A importância do vinho na região agora identificada como “Terras da Beira” é secular, com raízes que remontam à época romana. Contudo, o grande impulso na viticultura ocorreu no limiar do século XII, pelas mãos dos monges de Cister, que promoveram o incremento da vinha nestas terras.

Terroir

Situada no coração do interior Norte, junto à fronteira com Espanha, esta é a região mais escarpada e montanhosa de Portugal continental.

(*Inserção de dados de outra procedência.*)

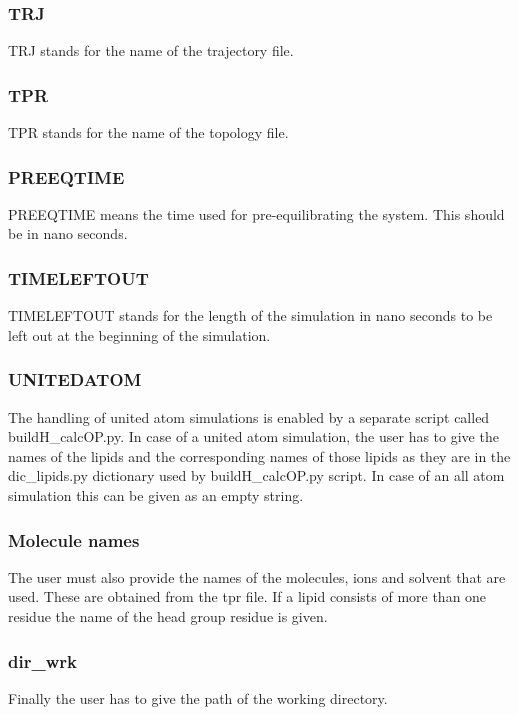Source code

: \documentclass[12pt,a4paper]{article}
\begin{document}
\subsubsection*{TRJ}
TRJ stands for the name of the trajectory file.
\subsubsection*{TPR}
TPR stands for the name of the topology file.
\subsubsection*{PREEQTIME}
PREEQTIME means the time used for pre-equilibrating the system. This should be in nano seconds.
\subsubsection*{TIMELEFTOUT}
TIMELEFTOUT stands for the length of the simulation in nano seconds to be left out at the beginning of the simulation.
\subsubsection*{UNITEDATOM}
The handling of united atom simulations is enabled by a separate script called buildH\_calcOP.py. In case of a united atom simulation, the user has to give the names of the lipids and the corresponding names of those lipids as they are in the dic\_lipids.py dictionary used by buildH\_calcOP.py script. In case of an all atom simulation this can be given as an empty string.

\subsubsection*{Molecule names}
The user must also provide the names of the molecules, ions and solvent that are used. These are obtained from the tpr file. If a lipid consists of more than one residue the name of the head group residue is given.
\subsubsection*{dir\_wrk}
Finally the user has to give the path of the working directory.
\end{document}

  • Geografia: Abarca as serras da Marofa, da Gardunha e parte da Serra da Estrela.
  • Clima: Caracteriza-se por uma influência continental extremada, com grandes variações de temperatura diárias, Verões curtos e quentes e Invernos gélidos e prolongados.
  • Solo: A natureza dos solos é maioritariamente granítica, com presença de xistos e, de forma menos comum, algumas zonas arenosas.

Denominação de Origem Protegida (DOP) e Indicação Geográfica Protegida (IGP)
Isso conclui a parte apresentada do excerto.